Büyük daire kapandı. Bilgeliğe kıyasla insanın zihni delilikti; İlahi akıl, yetersiz insan bilgeliğine kıyasla, kendi çılgınlığı döngüsünde yer alır. Genel olarak, her şey sadece Madness; her şeyin kendisi delilikten başka bir şey değildir. Başka bir deyişle, aklına bakılmaksızın delilik yoktur, aklın gerçeği, inkar ettiği deliliğin açıldığı ana kadar azalır ve sırayla delilik içinde kaybolur. Bir anlamda, delilik önemsizdir: insanların deliliği, daha yüksek bir zihin karşısında hiçbir şey değildir, varlığın tek egemenliği; ve ilkel çılgınlığın uçurumu hiçbir şey değildir, çünkü bu sadece insanın güçsüz aklı için geçerlidir. Ancak akıl da önemsizdir - bu nedenle, insan deliliğinin ortaya çıktığı adına, aslında aklın kapanmaya mahkum olduğu hızlı bir kasırga ile ona ulaşmak yeterlidir.

Böylece, Hıristiyan düşüncesinin baskın rolü ile, yaklaşımı 15. yüzyılda hissedilen büyük tehdit önlendi. Delilik, dünyayı içeriden patlayan ve fantastikliğinde karşı konulmaz bir şekilde çekici olan sağır bir güç olmaktan çıktı; Alacakaranlıkta şiddetli bir hayvan ilkesinin resmini veya Bilgi ve Yasaklama'nın büyük mücadelesini göstermeyi bıraktı. Sonsuz bir dairesel harekete karışır ve zihinden ayrılamaz: her ikisi de birbirinden onaylanır ve reddedilir. Delilik artık evrenin gece karanlığında mutlak bir varlıktan yoksun: sadece akıl ile korelasyon içinde var ve bu korelasyon aynı zamanda her ikisi için de ölümcül ve kurtarıcı.

2. Delilik zihnin kendisinin biçimlerinden birine dönüşür. Gizli güçlerinden birini ya da enkarnasyonlarından birini ya da öz-bilinçliliğinin bir çeşit paradoksal biçimini temsil ederek ona nüfuz eder. Her durumda, delilik belirli bir anlamı ve içsel değeri korur, sadece zihnin alanındadır.

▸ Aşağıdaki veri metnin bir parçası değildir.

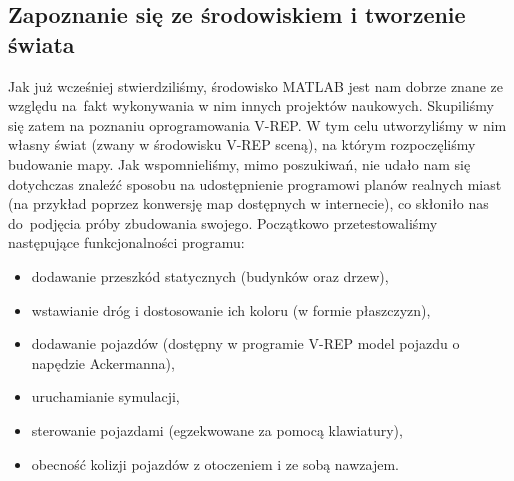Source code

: \documentclass[11pt, a4paper, twoside]{report}
\begin{document}
\subsection{Zapoznanie się ze środowiskiem i tworzenie świata}
\label{subsec:scena}
Jak już wcześniej stwierdziliśmy, środowisko MATLAB jest nam dobrze znane ze względu na~fakt wykonywania w nim innych projektów naukowych. Skupiliśmy się zatem na poznaniu oprogramowania V-REP. W tym celu utworzyliśmy w nim własny świat (zwany w środowisku \mbox{V-REP} sceną), na którym rozpoczęliśmy budowanie mapy. Jak wspomnieliśmy, mimo poszukiwań, nie udało nam się dotychczas znaleźć sposobu na udostępnienie programowi planów realnych miast (na przykład poprzez konwersję map dostępnych w internecie), co skłoniło nas do~podjęcia próby zbudowania swojego. Początkowo przetestowaliśmy następujące funkcjonalności programu:
\begin{itemize}
	\item dodawanie przeszkód statycznych (budynków oraz drzew),
	\item wstawianie dróg i dostosowanie ich koloru (w formie płaszczyzn),
	\item dodawanie pojazdów (dostępny w programie V-REP model pojazdu o napędzie Ackermanna),
	\item uruchamianie symulacji,
	\item sterowanie pojazdami (egzekwowane za pomocą klawiatury),
	\item obecność kolizji pojazdów z otoczeniem i ze sobą nawzajem.
\end{itemize}
\end{document}

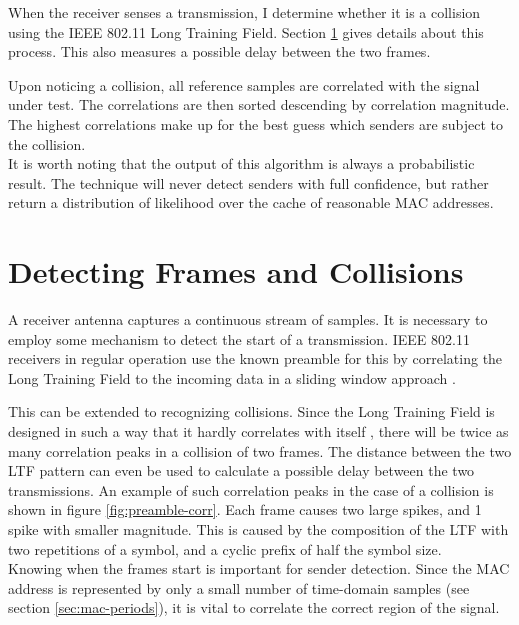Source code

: When the receiver senses a transmission, I determine whether it is a collision using the IEEE 802.11 Long Training Field. Section \ref{sec:preamble-corr} gives details about this process. This also measures a possible delay between the two frames.

Upon noticing a collision, all reference samples are correlated with the signal under test. The correlations are then sorted descending by correlation magnitude. The highest correlations make up for the best guess which senders are subject to the collision.\\

It is worth noting that the output of this algorithm is always a probabilistic result. The technique will never detect senders with full confidence, but rather return a distribution of likelihood over the cache of reasonable MAC addresses.



\section{Detecting Frames and Collisions}\label{sec:preamble-corr}

A receiver antenna captures a continuous stream of samples. It is necessary to employ some mechanism to detect the start of a transmission. IEEE 802.11 receivers in regular operation use the known preamble for this by correlating the Long Training Field to the incoming data in a sliding window approach \cite{NEEDED}.

This can be extended to recognizing collisions. Since the Long Training Field is designed in such a way that it hardly correlates with itself \cite{NEEDED}, there will be twice as many correlation peaks in a collision of two frames. The distance between the two LTF pattern can even be used to calculate a possible delay between the two transmissions. An example of such correlation peaks in the case of a collision is shown in figure \ref{fig:preamble-corr}. Each frame causes two large spikes, and 1 spike with smaller magnitude. This is caused by the composition of the LTF with two repetitions of a symbol, and a cyclic prefix of half the symbol size.\\

Knowing when the frames start is important for sender detection. Since the MAC address is represented by only a small number of time-domain samples (see section \ref{sec:mac-periods}), it is vital to correlate the correct region of the signal.

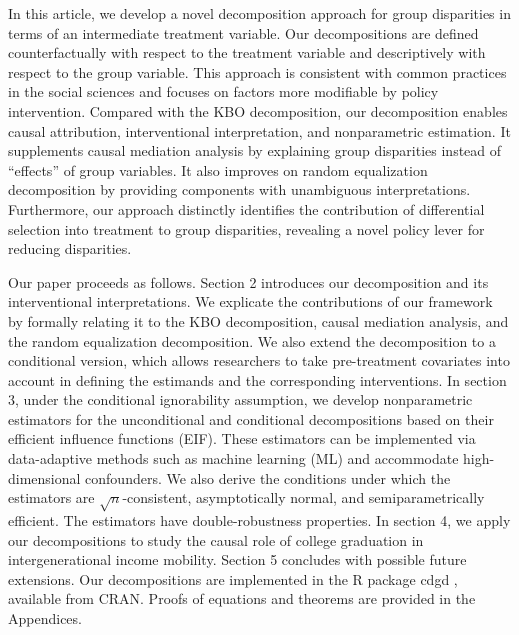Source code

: \documentclass[12pt,a4paper]{article}
\begin{document}
In this article, we develop a novel decomposition approach for group disparities in terms of an intermediate treatment variable. Our decompositions are defined counterfactually with respect to the treatment variable and descriptively with respect to the group variable. This approach is consistent with common practices in the social sciences and focuses on factors more modifiable by policy intervention. Compared with the KBO decomposition, our decomposition enables causal attribution, interventional interpretation, and nonparametric estimation. It supplements causal mediation analysis by explaining group disparities instead of ``effects'' of group variables. It also improves on random equalization decomposition by providing components with unambiguous interpretations. Furthermore, our approach distinctly identifies the contribution of differential selection into treatment to group disparities, revealing a novel policy lever for reducing disparities.

Our paper proceeds as follows. Section 2 introduces our decomposition and its interventional interpretations. We explicate the contributions of our framework by formally relating it to the KBO decomposition, causal mediation analysis, and the random equalization decomposition. We also extend the  decomposition to a conditional version, which allows researchers to take pre-treatment covariates into account in defining the estimands and the corresponding interventions. In section 3, under the conditional ignorability assumption, we develop nonparametric estimators for the unconditional and conditional decompositions based on their efficient influence functions (EIF). These estimators can be implemented via data-adaptive methods such as machine learning (ML) and accommodate high-dimensional confounders. We also derive the conditions under which the estimators are $\sqrt{n}$-consistent, asymptotically normal, and semiparametrically efficient. The estimators have double-robustness properties. In section 4, we apply our decompositions to study the causal role of college graduation in intergenerational income mobility. Section 5 concludes with possible future extensions. Our decompositions are implemented in the R \citep{R_core_team_2023} package cdgd \citep{yu_2023}, available from CRAN. Proofs of equations and theorems are provided in the Appendices.
\end{document}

“Kendine kanaat doğuştan ve doğal hastalığımızdır. İnsan en talihsiz ve kırılgan yaratıktır ama yine de en kibirli olanıdır. Bir kişi, dünyanın kir ve safsızlıkları arasına yerleştirildiğini görür ve hisseder, en kötü, en kolay bozulabilir ve

evrenin bozuk kısmı, üç türün en kötüsünün hayvanları ile birlikte, silahlanmadan en uzak olan evrenin en alt aşamasındadır ve yine de ayın üstünde durup gökyüzünü çiğniyor. Aynı hayal gücünün kibirliğinde, kendini Tanrı ile eşitler ... ”91 Bu, insanın çılgınlığının en kötüsü: gerçeği ve iyiliği elde etmesine izin vermeyen kendi önemsizliğini, zayıflığını tanımıyor; genel delilikteki payını bilmiyor. Ancak, kaderini belirleyen mantıksızlığı reddetmek, zihnini akıllıca kullanma yeteneğini sonsuza kadar kaybetmektir. Çünkü neyin sebebi varsa, bu kesin bilgelik ve deliliğin sürekli dolaşımının, tam olarak ara bağlantılarının ve ayrılmazlıklarının farklı bilincinde kabul edilir. Gerçek akıl çılgınlıktan taviz vermeyen biri değil, aksine, çılgınlık için gidilen yollara hakim olma görevini gören bir şeydir: “Bu yüzden bana biraz yardım et, Jüpiter'in kızları, böylece bunu bu yüksek bilgeliğe kanıtlayabilirim, bu mutluluğun kalesi, filozofların dediği gibi, Aptallığın danışmanınız olmayı kabul etmezse yol bulamaz. ”92 Ve bu yolun nihai bir bilgeliğe, onun vaat ettiği kaleye bile yol açmasına izin vermeyin - bir serap ve yeni çılgınlıktan başka bir şey değil, yine de bu yolun kendisi bilgeliğin bir yolu olacak, eğer yürürseniz, yürüdüğünüzden emin olun aptallık ve delilik yolu boyunca. Çünkü dünyanın sonsuza dek bir çılgınlık dünyası olacağı tüm bunlar - yaygarasının görüşü, boş hype, hüküm süren seslerin ve renklerin karışıklığı - tüm bunlar kabul edilmeli ve hatta kendi aptallığının açık bir bilincini koruyarak kendi içine girilmelidir - aptallık, hem izleyicide hem de gösterinin kendisinde eşit derecede doğal. Tüm bunları ciddiye almamalısınız, gerçeği önemsediğiniz gibi değil, biraz ışıklı bir ilgi, ironi ve küçümseme, açıklık ve gizli bilginin bir kanıtı olmanıza izin vermeyin, standın genellikle tedavi edildiği ilgi. kilise vaizlerini dinlerken, ancak pazar soytarılarını, jestçilerini ve figürleri dinlerken ya da arkadaşımız Midas bir zamanlar Pan'ı dinlerken ”93. Ona, bu renkli ve gürültülü hediyede, kabul edilemez bir ret anlamına gelen istekli kabulünde, bilgeliğin özü, gözlerden gizlenen uzun bir hakikat arayışından ziyade gerçekleşir. Hileli bir şekilde, çılgınlığın kabulü ile, zihin onu kuşatır, onu halkanın içine alır, kavramsallaştırır ve ona doğru yerini verebilir.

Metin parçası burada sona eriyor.